The FOLR1 gene, also known as the folate receptor 1 gene, codes for a protein that is responsible for the transport of the vitamin folate from the bloodstream to cells. Folate deficiency can lead to a lack of this essential vitamin, which in turn can cause a variety of health conditions and disorders.
Changes in the FOLR1 gene have been found to be related to genetic disorders and diseases, particularly those affecting the brain and nervous system. Some of the conditions associated with FOLR1 gene changes include cerebral folate deficiency, cerebral folate receptor alpha deficiency, and folate receptor alpha deficiency syndrome.
Information about the FOLR1 gene can be found in various scientific databases and resources, such as OMIM (Online Mendelian Inheritance in Man) and PubMed. These databases provide additional articles, references, and genetic testing resources related to FOLR1 and its role in various diseases and conditions.
Genetic testing for changes in the FOLR1 gene can be done through specialized laboratories and testing centers. This testing can help identify individuals who may be at risk for certain genetic disorders or who may have a deficiency in folate transport due to FOLR1 gene variants.
The FOLR1 gene is also cataloged in a genetic registry called the Genetic Testing Registry (GTR). This registry provides information on the names and other identifiers of genetic tests for FOLR1, as well as the laboratories and testing centers that offer these tests.
Health Conditions Related to Genetic Changes
Genetic changes in the FOLR1 gene can lead to various health conditions and disorders. The FOLR1 gene provides instructions for making a receptor protein called folate receptor 1. This receptor is found on the surface of many cell types, including those in the blood and brain.

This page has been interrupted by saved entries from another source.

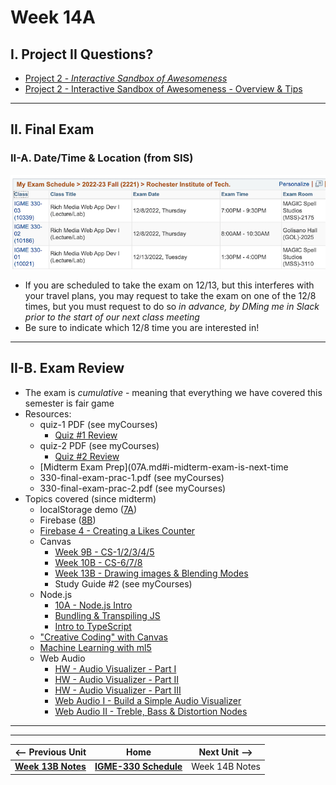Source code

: # Week 14A

## I. Project II Questions?

- [Project 2 - *Interactive Sandbox of Awesomeness*](../projects/p2.md)
- [Project 2 - Interactive Sandbox of Awesomeness - Overview & Tips](../projects/p2-overview-and-tips.md)

<hr>

## II. Final Exam

### II-A. Date/Time & Location (from SIS)

![screenshot](_images/exam-schedule-fall-2022.png)

- If you are scheduled to take the exam on 12/13, but this interferes with your travel plans, you may request to take the exam on one of the 12/8 times, but you must request to do so *in advance, by DMing me in Slack prior to the start of our next class meeting*
- Be sure to indicate which 12/8 time you are interested in!

<hr>

## II-B. Exam Review

- The exam is *cumulative* - meaning that everything we have covered this semester is fair game
- Resources:
  - quiz-1 PDF (see myCourses)
    - [Quiz #1 Review](04A.md#i-review-quiz-1)
  - quiz-2 PDF (see myCourses)
    - [Quiz #2 Review](06A.md#i-review-quiz-2)
  - [Midterm Exam Prep](07A.md#i-midterm-exam-is-next-time
  - 330-final-exam-prac-1.pdf (see myCourses)
  - 330-final-exam-prac-2.pdf (see myCourses)
- Topics covered (since midterm)
  - localStorage demo ([7A](07A.md#iii-localstorage-demo))
  - Firebase ([8B](08B.md#iii-firebase-notes))
  - [Firebase 4 - Creating a Likes Counter](https://github.com/tonethar/IGME-330-Master/blob/master/notes/firebase-4.md)
  - Canvas
    - [Week 9B - CS-1/2/3/4/5](09B.md)
    - [Week 10B - CS-6/7/8](10B.md#iv-more-canvas-core-skills)
    - [Week 13B - Drawing images & Blending Modes](https://github.com/tonethar/IGME-330-Master/blob/master/notes/canvas-5.md)
    - Study Guide #2 (see myCourses)
  - Node.js
    - [10A - Node.js Intro](10A.md#iii-nodejs)
    - [Bundling & Transpiling JS](https://github.com/tonethar/IGME-330-Master/blob/master/notes/node-and-transpiling.md)
    - [Intro to TypeScript](https://github.com/tonethar/IGME-330-Master/blob/master/notes/intro-typescript.md)
  - ["Creative Coding" with Canvas](11A.md)
  - [Machine Learning with ml5](11B.md#ii-machine-learning-with-ml5)
  - Web Audio
    - [HW - Audio Visualizer - Part I](https://github.com/tonethar/IGME-330-Master/blob/master/notes/HW-AV-2195-1.md)
    - [HW - Audio Visualizer - Part II](https://github.com/tonethar/IGME-330-Master/blob/master/notes/HW-AV-2195-2.md)
    - [HW - Audio Visualizer - Part III](https://github.com/tonethar/IGME-330-Master/blob/master/notes/HW-AV-2195-3.md)
    - [Web Audio I - Build a Simple Audio Visualizer](https://github.com/tonethar/IGME-330-Master/blob/master/notes/demo-web-audio-1.md)
    - [Web Audio II - Treble, Bass & Distortion Nodes](https://github.com/tonethar/IGME-330-Master/blob/master/notes/demo-web-audio-2.md)
  
<hr><hr>

| <-- Previous Unit | Home | Next Unit -->
| --- | --- | --- 
| [**Week 13B Notes**](13B.md)     |  [**IGME-330 Schedule**](../schedule.md) | Week 14B Notes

One of the most important and most popular changes to the health insurance landscape brought about by the passing of the Affordable Care Act was the prohibition against denying patients health insurance, or charging them more, if they had preexisting conditions. Research shows that 27% of Americans in the 18 to 64 age group have what would have been considered a “declinable medical condition” before the Affordable Care Act took effect, and in some regions, the percentage of patients with preexisting conditions rises to nearly four in 10, the Henry J. Kaiser Family Foundation
Changes in the FOLR1 gene can result in folate deficiency, which is a condition characterized by low levels of folate in the bloodstream. Folate is a vitamin that is important for the production and maintenance of new cells. Without enough folate, different systems in the body can be affected.

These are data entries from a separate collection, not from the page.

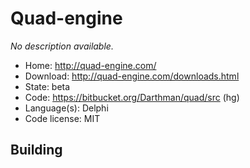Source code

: # Quad-engine

_No description available._

- Home: http://quad-engine.com/
- Download: http://quad-engine.com/downloads.html
- State: beta
- Code: https://bitbucket.org/Darthman/quad/src (hg)
- Language(s): Delphi
- Code license: MIT

## Building

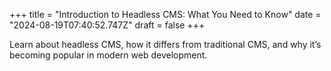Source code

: +++
title = "Introduction to Headless CMS: What You Need to Know"
date = "2024-08-19T07:40:52.747Z"
draft = false
+++

  Learn about headless CMS, how it differs from traditional CMS, and why it’s becoming popular in modern web development.
        
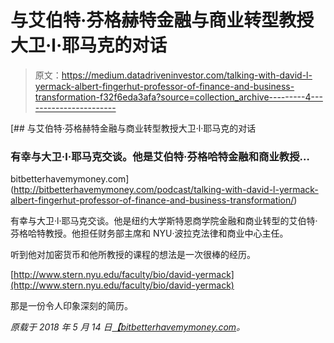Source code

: # 与艾伯特·芬格赫特金融与商业转型教授大卫·l·耶马克的对话

> 原文：<https://medium.datadriveninvestor.com/talking-with-david-l-yermack-albert-fingerhut-professor-of-finance-and-business-transformation-f32f6eda3afa?source=collection_archive---------4----------------------->

[](http://bitbetterhavemymoney.com/podcast/talking-with-david-l-yermack-albert-fingerhut-professor-of-finance-and-business-transformation/) [## 与艾伯特·芬格赫特金融与商业转型教授大卫·l·耶马克的对话

### 有幸与大卫·l·耶马克交谈。他是艾伯特·芬格哈特金融和商业教授…

bitbetterhavemymoney.com](http://bitbetterhavemymoney.com/podcast/talking-with-david-l-yermack-albert-fingerhut-professor-of-finance-and-business-transformation/) 

有幸与大卫·l·耶马克交谈。他是纽约大学斯特恩商学院金融和商业转型的艾伯特·芬格哈特教授。他担任财务部主席和 NYU·波拉克法律和商业中心主任。

听到他对加密货币和他所教授的课程的想法是一次很棒的经历。

[http://www.stern.nyu.edu/faculty/bio/david-yermack](http://www.stern.nyu.edu/faculty/bio/david-yermack)

那是一份令人印象深刻的简历。

*原载于 2018 年 5 月 14 日*[*【bitbetterhavemymoney.com*](http://bitbetterhavemymoney.com/podcast/talking-with-david-l-yermack-albert-fingerhut-professor-of-finance-and-business-transformation/)*。*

One health condition associated with FOLR1 gene changes is cerebral folate deficiency (CFD). CFD is a disorder that affects the transport of folate into the brain. This disorder can lead to neurological symptoms and developmental delays.
Information on the health conditions related to genetic changes in the FOLR1 gene can be found in various databases and scientific resources. These resources include online databases such as OMIM (Online Mendelian Inheritance in Man), PubMed, and gene-specific databases like the FOLR1 gene entry in the GeneCards database.

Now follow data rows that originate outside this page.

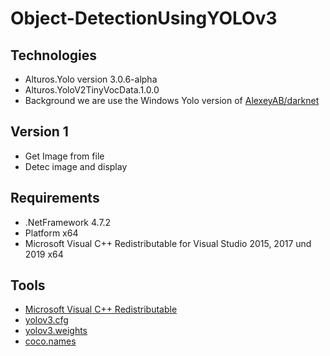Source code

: # Object-DetectionUsingYOLOv3

## Technologies

- Alturos.Yolo version 3.0.6-alpha
- Alturos.YoloV2TinyVocData.1.0.0 
- Background we are use the Windows Yolo version of [AlexeyAB/darknet](https://github.com/AlexeyAB/darknet)

## Version 1

- Get Image from file 
- Detec image and display 

## Requirements
- .NetFramework 4.7.2
- Platform x64
- Microsoft Visual C++ Redistributable for Visual Studio 2015, 2017 und 2019 x64

## Tools
- [Microsoft Visual C++ Redistributable](https://github.com/AlturosDestinations/Alturos.Yolo/files/4744207/vcredist_x64.zip)
- [yolov3.cfg](https://raw.githubusercontent.com/AlexeyAB/darknet/master/cfg/yolov3.cfg)
- [yolov3.weights](https://pjreddie.com/media/files/yolov3.weights)
- [coco.names](https://raw.githubusercontent.com/AlexeyAB/darknet/master/cfg/coco.names)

Genetic testing can be used to identify changes in the FOLR1 gene and diagnose related health conditions. These tests can help healthcare providers determine the most appropriate management and treatment options for individuals with FOLR1 gene changes.
Additional information on the FOLR1 gene, related health conditions, and genetic changes can be found in scientific articles and references listed in these databases. This information can help researchers, healthcare providers, and individuals seeking to learn more about genetic conditions and their causes.
Cerebral folate transport deficiency
Cerebral folate transport deficiency is a genetic disorder caused by changes in the FOLR1 gene. This gene is responsible for the transport of folate, a vitamin, into the bloodstream and cells. When there is a lack of functional FOLR1 gene, it leads to a condition called cerebral folate transport deficiency.
Individuals with cerebral folate transport deficiency may experience a range of neurological symptoms, including developmental delay, intellectual disability, seizures, and movement disorders.
To diagnose cerebral folate transport deficiency, genetic testing can be performed to look for changes in the FOLR1 gene. There are resources available for genetic testing and additional information on related diseases in the OMIM catalog and PubMed databases.
Testing for cerebral folate transport deficiency can be done through blood tests to measure folate levels and perform genetic testing.
For more information on cerebral folate transport deficiency, scientific articles and references can be found on PubMed.
Other names for cerebral folate transport deficiency include cerebral folate receptor 1 deficiency and FOLR1-related disorder.
Other Names for This Gene
The FOLR1 gene is also known by several other names:
- Steinfeld syndrome
- Folate receptor 1
- Folate receptor alpha
- FR
- FR-alpha
- Folr-1
These names are used to refer to the same gene and can be found in various genetic databases, scientific articles, and related resources. The FOLR1 gene is associated with conditions such as cerebral folate deficiency and cerebral folate receptor alpha deficiency. Additional information about this gene can be found in the PubMed and OMIM databases.
Testing for FOLR1 gene changes may be available through genetic testing laboratories. This gene may also be listed on a genetic testing registry under other names, such as Steinfeld syndrome or cerebral folate deficiency.
Genes like FOLR1 play an important role in the transportation and utilization of folate, a vitamin that is essential for the health and proper function of cells in the bloodstream and throughout the body.
Additional Information Resources
If you would like to find more information about the FOLR1 gene and related conditions, the following resources may be helpful:
- OMIM: OMIM is a comprehensive database of human genes and genetic disorders. It provides detailed information on the FOLR1 gene, including its role in folate deficiency and related diseases. You can access the FOLR1 entry in the OMIM database at https://www.omim.org/entry/136430.
- PubMed: PubMed is a scientific database that contains a vast collection of articles on various topics, including genetic research. By searching for “FOLR1 gene” or related keywords, you can find scientific articles discussing the function of the FOLR1 gene and its association with different diseases. You can access PubMed at https://pubmed.ncbi.nlm.nih.gov/.
- Genetic Testing Registry: The Genetic Testing Registry is a central database that provides information about genetic tests. By searching for “FOLR1 gene” or related keywords, you can find laboratories that offer testing for changes in this gene and related conditions. You can access the Genetic Testing Registry at https://www.ncbi.nlm.nih.gov/gtr/.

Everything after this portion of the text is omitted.